Seigneur, tu sais combien, avec quel cœur brûlant,
Ma prière t’invoque pour les êtres étrangers.
Je viens maintenant te prier pour quelqu’un qui était à moi,
Qui était mon verre d’eau fraîche, le rayon de miel de ma bouche,
La chaux de mes os, la douce raison d’être de mes jours,
Le ramage de mes oreilles, la ceinture de mon vêtement.
Je me soucie de ceux-même qui ne me sont rien :
Ne fais pas ton regard terrible si je te prie pour celui-là !
Je resterai ici, Seigneur, avec le visage prosterné
Dans la poussière, et te parlant pendant un crépuscule entier,
Ou tous les crépuscules que comprendra la vie
Si tu tardes à me dire le mot que j’attends.
Je fatiguerai ton oreille de prières et de murmures,
Léchant, lévrier timide, le bord de ton manteau,
Et ni tes yeux d’amour ne pourront m’échapper,
Si ton pied éviter l’effusion, de mes chaudes larmes.

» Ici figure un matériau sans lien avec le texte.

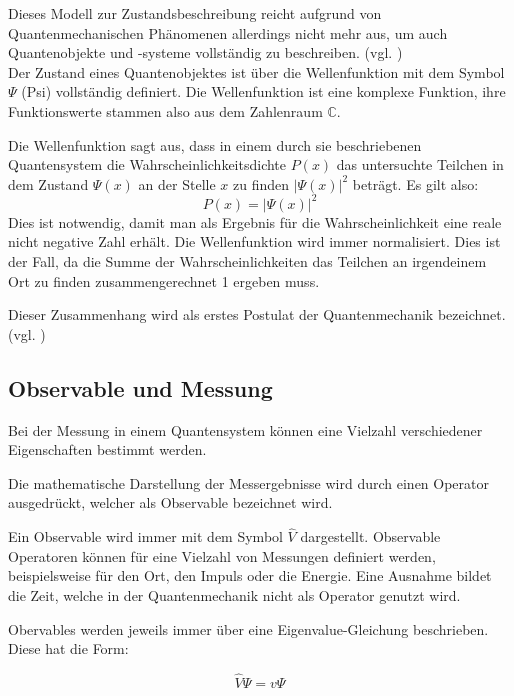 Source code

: Dieses Modell zur Zustandsbeschreibung reicht aufgrund von Quantenmechanischen Phänomenen allerdings nicht mehr aus, um auch Quantenobjekte und -systeme vollständig zu beschreiben. (vgl. \cite[Ch. 3.1]{osada_introduction_2022})\\

Der Zustand eines Quantenobjektes ist über die Wellenfunktion mit dem Symbol $\Psi$ (Psi) vollständig definiert. Die Wellenfunktion ist eine komplexe Funktion, ihre Funktionswerte stammen also aus dem Zahlenraum $\mathbb{C}$.


Die Wellenfunktion sagt aus, dass in einem durch sie beschriebenen Quantensystem die Wahrscheinlichkeitsdichte $P(x)$ das untersuchte Teilchen in dem Zustand $\Psi(x)$ an der Stelle $x$ zu finden $|\Psi(x)|^2$ beträgt. Es gilt also:\\
\begin{equation*}
P(x) = |\Psi(x)|^2
\end{equation*}
Dies ist notwendig, damit man als Ergebnis für die Wahrscheinlichkeit eine reale nicht negative Zahl erhält. Die Wellenfunktion wird immer normalisiert. Dies ist der Fall, da die Summe der Wahrscheinlichkeiten das Teilchen an irgendeinem Ort zu finden zusammengerechnet 1 ergeben muss.


Dieser Zusammenhang wird als erstes Postulat der Quantenmechanik bezeichnet. (vgl. \cite[Ch. 1.6]{kasirajan_fundamentals_2021})

\subsection{Observable und Messung}
\label{Observable und Messung}

Bei der Messung in einem Quantensystem können eine Vielzahl verschiedener Eigenschaften bestimmt werden.


Die mathematische Darstellung der Messergebnisse  wird  durch einen Operator ausgedrückt, welcher als Observable bezeichnet wird.


Ein Observable wird immer mit dem Symbol $\hat{V}$ dargestellt.
Observable Operatoren können für eine Vielzahl von Messungen definiert werden, beispielsweise für den Ort, den Impuls oder die Energie. Eine Ausnahme bildet die Zeit, welche in der Quantenmechanik nicht als Operator genutzt wird.


Obervables werden jeweils immer über eine Eigenvalue-Gleichung beschrieben. Diese hat die Form:


\begin{equation*}
\hat{V} \Psi = v \Psi
\end{equation*}


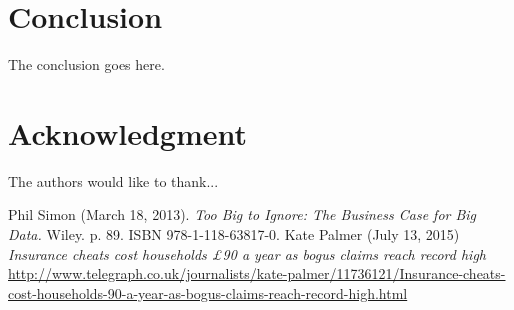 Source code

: \documentclass[conference, onecolumn]{IEEEtran}
\begin{document}
%



\section{Conclusion}
The conclusion goes here.






\section*{Acknowledgment}


The authors would like to thank...





\begin{thebibliography}{99}
 Phil Simon (March 18, 2013). \emph{Too Big to Ignore: The Business Case for Big Data.} Wiley. p. 89. ISBN 978-1-118-63817-0.
 Kate Palmer (July 13, 2015)  \emph{Insurance cheats cost households £90 a year as bogus claims reach record high}\\
\url{http://www.telegraph.co.uk/journalists/kate-palmer/11736121/Insurance-cheats-cost-households-90-a-year-as-bogus-claims-reach-record-high.html}


\end{thebibliography}
\end{document}
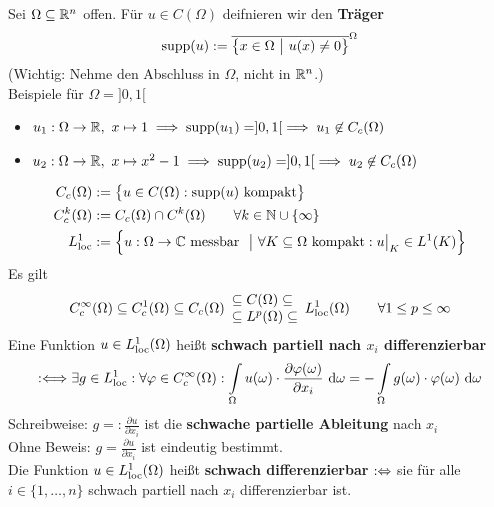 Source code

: \begin{beispiel}\enter
	Sei $\Omega\subseteq\mathbb{R}^n$ offen. Für $u\in C(\Omega)$ deifnieren wir den \textbf{Träger}
	\begin{align*}
		\operatorname{supp}(u):=\overline{\big\lbrace x\in\Omega~\big|~u(x)\neq0\big\rbrace}^\Omega
	\end{align*}
	(Wichtig: Nehme den Abschluss in $\Omega$, nicht in $\mathbb{R}^n$.)\\
	Beispiele für $\Omega=]0,1[$
	\begin{itemize}
		\item $u_1:\Omega\to\mathbb{R},~x\mapsto 1\implies\operatorname{supp}(u_1)=]0,1[\implies u_1\not\in C_c(\Omega)$
		\item $u_2:\Omega\to\mathbb{R},~x\mapsto x^2-1\implies\operatorname{supp}(u_2)=]0,1[\implies u_2\not\in C_c(\Omega)$
	\end{itemize}
	\begin{align*}
		C_c(\Omega)&:=\big\lbrace u\in C(\Omega):\operatorname{supp}(u)\text{ kompakt}\big\rbrace\\
		C_c^k(\Omega)&:=C_c(\Omega)\cap C^k(\Omega)\qquad\forall k\in\mathbb{N}\cup\lbrace\infty\rbrace\\
		L^1_{\text{loc}}&:=\Big\lbrace u:\Omega\to\mathbb{C}\text{ messbar }~\big|~\forall K\subseteq\Omega\text{ kompakt}:u\big|_K\in L^1(K)\Big\rbrace
	\end{align*}
	Es gilt
	\begin{align*}
		C_c^\infty(\Omega)\subseteq C^1_c(\Omega)\subseteq C_c(\Omega)\begin{array}{l}
			\subseteq C(\Omega)\subseteq\\
			\subseteq L^p(\Omega)\subseteq
		\end{array} L^1_{\text{loc}}(\Omega)\qquad\forall 1\leq p\leq\infty
	\end{align*}
	Eine Funktion $u\in L^1_{\text{loc}}(\Omega)$ heißt \textbf{schwach partiell nach $x_i$ differenzierbar}
	\begin{align*}
		:\Longleftrightarrow\exists g\in L^1_{\text{loc}}:\forall\varphi\in C^\infty_c(\Omega):\int\limits_\Omega u(\omega)\cdot\frac{\partial\varphi(\omega)}{\partial x_i}\text{ d}\omega=-\int\limits_\Omega g(\omega)\cdot\varphi(\omega)\text{ d}\omega
	\end{align*}
	Schreibweise: $g=:\frac{\partial u}{\partial x_i}$ ist die \textbf{schwache partielle Ableitung} nach $x_i$\\
	Ohne Beweis: $g=\frac{\partial u}{\partial x_i}$ ist eindeutig bestimmt.\\
	Die Funktion $u\in L^1_{\text{loc}}(\Omega)$ heißt \textbf{schwach differenzierbar} $:\Leftrightarrow$ sie für alle $i\in\lbrace1,\ldots,n\rbrace$ schwach partiell nach $x_i$ differenzierbar ist. 

\end{beispiel}
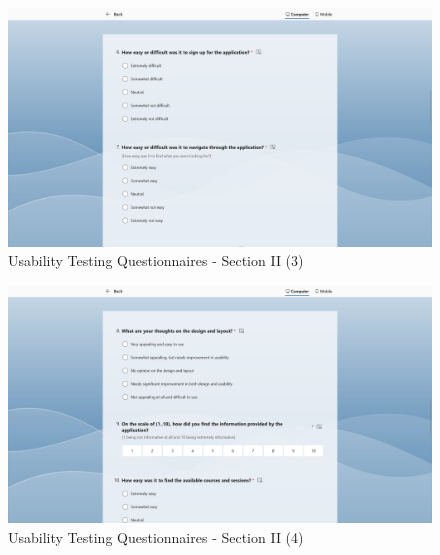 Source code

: \begin{justify}
\begin{figure}[H]
    \centerline{\includegraphics[width=150mm,scale=1]{figures/implementation_and_testing/testing/MUT/questions/Questions (5).png}}
    \caption{Usability Testing Questionnaires - Section II (3)}
    \label{Usability Testing Questionnaires - Section II (3)}
\end{figure}

\begin{figure}[H]
    \centerline{\includegraphics[width=150mm,scale=1]{figures/implementation_and_testing/testing/MUT/questions/Questions (6).png}}
    \caption{Usability Testing Questionnaires - Section II (4)}
    \label{Usability Testing Questionnaires - Section II (4)}
\end{figure}


\end{justify}
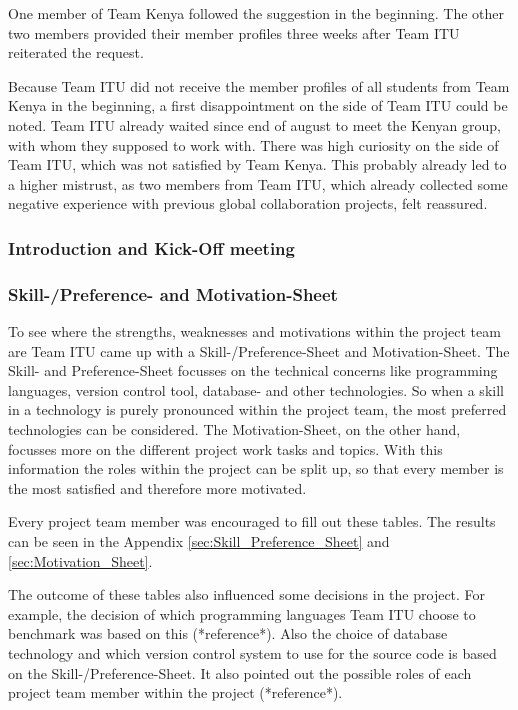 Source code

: One member of Team Kenya followed the suggestion in the beginning. The other two members provided their member profiles three weeks after Team ITU reiterated the request.

Because Team ITU did not receive the member profiles of all students from Team Kenya in the beginning, a first disappointment on the side of Team ITU could be noted. Team ITU already waited since end of august to meet the Kenyan group, with whom they supposed to work with. There was high curiosity on the side of Team ITU, which was not satisfied by Team Kenya. This probably already led to a higher mistrust, as two members from Team ITU, which already collected some negative experience with previous global collaboration projects, felt reassured.

\subsubsection {Introduction and Kick-Off meeting}

\subsubsection {Skill-/Preference- and Motivation-Sheet}
To see where the strengths, weaknesses and motivations within the project team are Team ITU came up with a Skill-/Preference-Sheet and Motivation-Sheet. The Skill- and Preference-Sheet focusses on the technical concerns like programming languages, version control tool, database- and other technologies. So when a skill in a technology is purely pronounced within the project team, the most preferred technologies can be considered. The Motivation-Sheet, on the other hand, focusses more on the different project work tasks and topics. With this information the roles within the project can be split up, so that every member is the most satisfied and therefore more motivated.

Every project team member was encouraged to fill out these tables. The results can be seen in the Appendix \ref{sec:Skill_Preference_Sheet} and \ref{sec:Motivation_Sheet}.

The outcome of these tables also influenced some decisions in the project. For example, the decision of which programming languages Team ITU choose to benchmark was based on this (*reference*). Also the choice of database technology and which version control system to use for the source code is based on the Skill-/Preference-Sheet. It also pointed out the possible roles of each project team member within the project (*reference*).

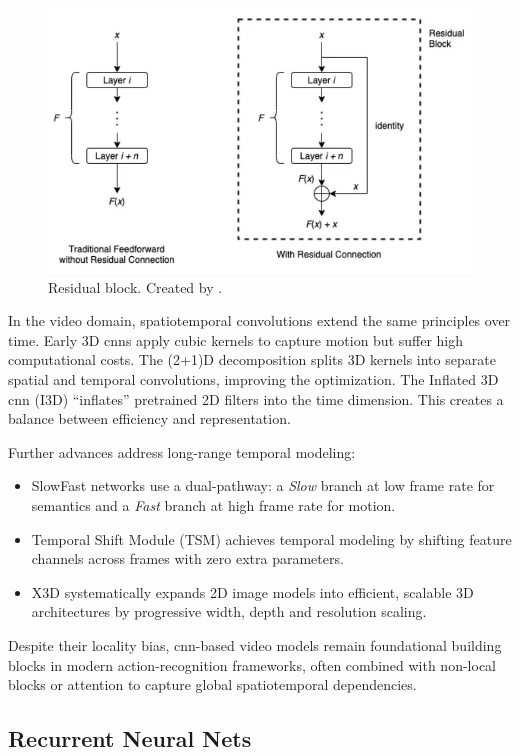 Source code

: \begin{figure}
    \centering
    \includegraphics[width=0.5\linewidth]{figures/res_connection.png} 
    \caption{Residual block. Created by \textcite{wong_what_is_residual_2022}.}
    \label{fig:res_connection}
\end{figure}

In the video domain, spatiotemporal convolutions extend the same principles over time. Early 3D \acrshort{cnn}s \cite{tran_learning_2015} apply cubic kernels to capture motion but suffer high computational costs. The (2+1)D decomposition \cite{tran_2_plus_1_convolution} splits 3D kernels into separate spatial and temporal convolutions, improving the optimization. The Inflated 3D \acrshort{cnn} (I3D) \cite{carreira_2017_i3d_quo_vadis} “inflates” pretrained 2D filters into the time dimension. This creates a balance between efficiency and representation.

Further advances address long-range temporal modeling:
\begin{itemize}
    \item SlowFast networks \cite{feichtenhofer_slowfast_2019} use a dual-pathway: a \emph{Slow} branch at low frame rate for semantics and a \emph{Fast} branch at high frame rate for motion.  
    \item Temporal Shift Module (TSM) \cite{lin_temporal_shift_2019} achieves temporal modeling by shifting feature channels across frames with zero extra parameters.  
    \item X3D \cite{feichtenhofer_x3d_2020} systematically expands 2D image models into efficient, scalable 3D architectures by progressive width, depth and resolution scaling.
\end{itemize}

Despite their locality bias, \acrshort{cnn}-based video models remain foundational building blocks in modern action-recognition frameworks, often combined with non-local blocks or attention to capture global spatiotemporal dependencies.


\subsection{Recurrent Neural Nets}

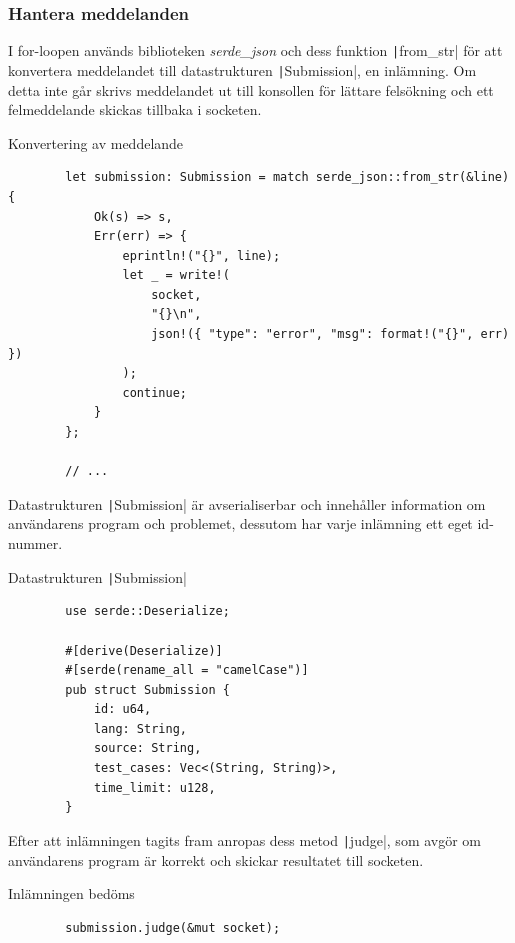 \documentclass{article}
\begin{document}
\subsubsection{Hantera meddelanden}

I for-loopen används biblioteken \textit{serde\_json} och dess funktion
\texttt|from_str| för att konvertera meddelandet till datastrukturen
\texttt|Submission|, en inlämning. Om detta inte går skrivs meddelandet ut till
konsollen för lättare felsökning och ett felmeddelande skickas tillbaka i
socketen.

\begin{listing}[H]
	\caption{Konvertering av meddelande}
	\begin{verbatim}
		let submission: Submission = match serde_json::from_str(&line) {
			Ok(s) => s,
			Err(err) => {
				eprintln!("{}", line);
				let _ = write!(
					socket,
					"{}\n",
					json!({ "type": "error", "msg": format!("{}", err) })
				);
				continue;
			}
		};

		// ...
	\end{verbatim}
\end{listing}

Datastrukturen \texttt|Submission| är avserialiserbar och innehåller information
om användarens program och problemet, dessutom har varje inlämning ett eget
id-nummer.

\begin{listing}[H]
	\caption{Datastrukturen \texttt|Submission|}
	\begin{verbatim}
		use serde::Deserialize;

		#[derive(Deserialize)]
		#[serde(rename_all = "camelCase")]
		pub struct Submission {
			id: u64,
			lang: String,
			source: String,
			test_cases: Vec<(String, String)>,
			time_limit: u128,
		}
	\end{verbatim}
\end{listing}

Efter att inlämningen tagits fram anropas dess metod
\texttt|judge|, som avgör
om användarens program är korrekt och skickar resultatet till socketen.

\begin{listing}[H]
	\caption{Inlämningen bedöms \label{call-judge}}
	\begin{verbatim}
        submission.judge(&mut socket);
	\end{verbatim}
\end{listing}
\end{document}
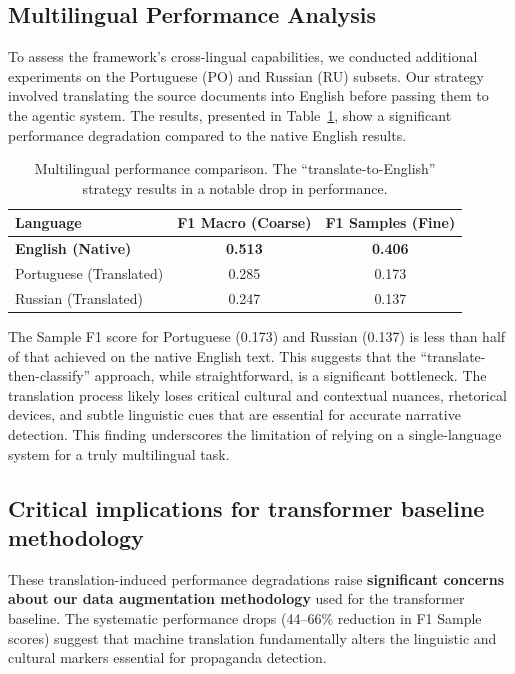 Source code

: \subsection{Multilingual Performance Analysis}

To assess the framework's cross-lingual capabilities, we conducted additional experiments on the Portuguese (PO) and Russian (RU) subsets. Our strategy involved translating the source documents into English before passing them to the agentic system. The results, presented in Table~\ref{tab:multilingual-performance}, show a significant performance degradation compared to the native English results.

\begin{table}[htbp]
\centering
\caption{Multilingual performance comparison. The ``translate-to-English'' strategy results in a notable drop in performance.}
\label{tab:multilingual-performance}
\begin{tabular}{lcc}
\toprule
\textbf{Language} & \textbf{F1 Macro (Coarse)} & \textbf{F1 Samples (Fine)} \\
\midrule
\textbf{English (Native)} & \textbf{0.513} & \textbf{0.406} \\
Portuguese (Translated) & 0.285 & 0.173 \\
Russian (Translated) & 0.247 & 0.137 \\
\bottomrule
\end{tabular}
\end{table}

The Sample F1 score for Portuguese (0.173) and Russian (0.137) is less than half of that achieved on the native English text. This suggests that the ``translate-then-classify'' approach, while straightforward, is a significant bottleneck. The translation process likely loses critical cultural and contextual nuances, rhetorical devices, and subtle linguistic cues that are essential for accurate narrative detection. This finding underscores the limitation of relying on a single-language system for a truly multilingual task.

\subsection{Critical implications for transformer baseline methodology}

\begin{tcolorbox}[colback=yellow!10,colframe=orange!75!black,title=\textbf{Important Methodological Insight}]
These translation-induced performance degradations raise \textbf{significant concerns about our data augmentation methodology} used for the transformer baseline. The systematic performance drops (44--66\% reduction in F1 Sample scores) suggest that machine translation fundamentally alters the linguistic and cultural markers essential for propaganda detection.
\end{tcolorbox}

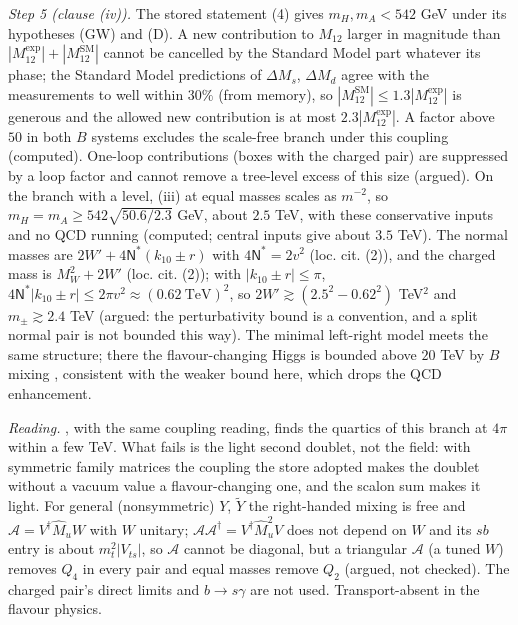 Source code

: \emph{Step 5 (clause (iv)).} The stored statement (4) gives $m_{H}, m_{A} < 542$ GeV under its hypotheses (GW) and (D). A new contribution to $M_{12}$ larger in magnitude than $|M_{12}^{\mathrm{exp}}| + |M_{12}^{\mathrm{SM}}|$ cannot be cancelled by the Standard Model part whatever its phase; the Standard Model predictions of $\Delta M_{s}$, $\Delta M_{d}$ agree with the measurements to well within $30\%$ (from memory), so $|M_{12}^{\mathrm{SM}}| \le 1.3|M_{12}^{\mathrm{exp}}|$ is generous and the allowed new contribution is at most $2.3|M_{12}^{\mathrm{exp}}|$. A factor above $50$ in both $B$ systems excludes the scale-free branch under this coupling (computed). One-loop contributions (boxes with the charged pair) are suppressed by a loop factor and cannot remove a tree-level excess of this size (argued). On the branch with a level, (iii) at equal masses scales as $m^{-2}$, so $m_{H} = m_{A} \ge 542\sqrt{50.6/2.3}$ GeV, about $2.5$ TeV, with these conservative inputs and no QCD running (computed; central inputs give about $3.5$ TeV). The normal masses are $2W' + 4\mathsf{N}^{*}(k_{10} \pm r)$ with $4\mathsf{N}^{*} = 2v^{2}$ (loc. cit. (2)), and the charged mass is $M_{W}^{2} + 2W'$ (loc. cit. (2)); with $|k_{10} \pm r| \le \pi$, $4\mathsf{N}^{*}|k_{10} \pm r| \le 2\pi v^{2} \approx (0.62\ \mathrm{TeV})^{2}$, so $2W' \gtrsim (2.5^{2} - 0.62^{2})$ TeV$^{2}$ and $m_{\pm} \gtrsim 2.4$ TeV (argued: the perturbativity bound is a convention, and a split normal pair is not bounded this way). The minimal left-right model meets the same structure; there the flavour-changing Higgs is bounded above $20$ TeV by $B$ mixing \cite{BertoliniMaiezzaNesti2014}, consistent with the weaker bound here, which drops the QCD enhancement.

\emph{Reading.} , with the same coupling reading, finds the quartics of this branch at $4\pi$ within a few TeV. What fails is the light second doublet, not the field: with symmetric family matrices the coupling the store adopted makes the doublet without a vacuum value a flavour-changing one, and the scalon sum makes it light. For general (nonsymmetric) $Y$, $\tilde{Y}$ the right-handed mixing is free and $\mathcal{A} = V^{\dagger}\hat{M}_{u}W$ with $W$ unitary; $\mathcal{A}\mathcal{A}^{\dagger} = V^{\dagger}\hat{M}_{u}^{2}V$ does not depend on $W$ and its $sb$ entry is about $m_{t}^{2}|V_{ts}|$, so $\mathcal{A}$ cannot be diagonal, but a triangular $\mathcal{A}$ (a tuned $W$) removes $Q_{4}$ in every pair and equal masses remove $Q_{2}$ (argued, not checked). The charged pair's direct limits and $b \to s\gamma$ are not used. Transport-absent in the flavour physics.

Je te dis qu’il était bon, je te dis qu’il avait
Le cœur tout entier à fleur de poitrine, qu’il était
Doux de nature, franc comme la lumière du jour,
Plein de miracle comme le printemps.
Tu me répliques, sévère, qu’il est indigne de prière,
Lui qui n’oignit pas d’oraisons ses deux lèvres fébriles,
Et qui s’en fut, ce soir, sans attendre ton signe,
Se déchirant les tempes comme des conques délicates...
Mais moi, ô Seigneur, je te soutiens que j’ai touché
De la même manière que son front parfumé,
Tout son cœur doux et éprouvé,
Il avait le soyeux du bourgeon naissant !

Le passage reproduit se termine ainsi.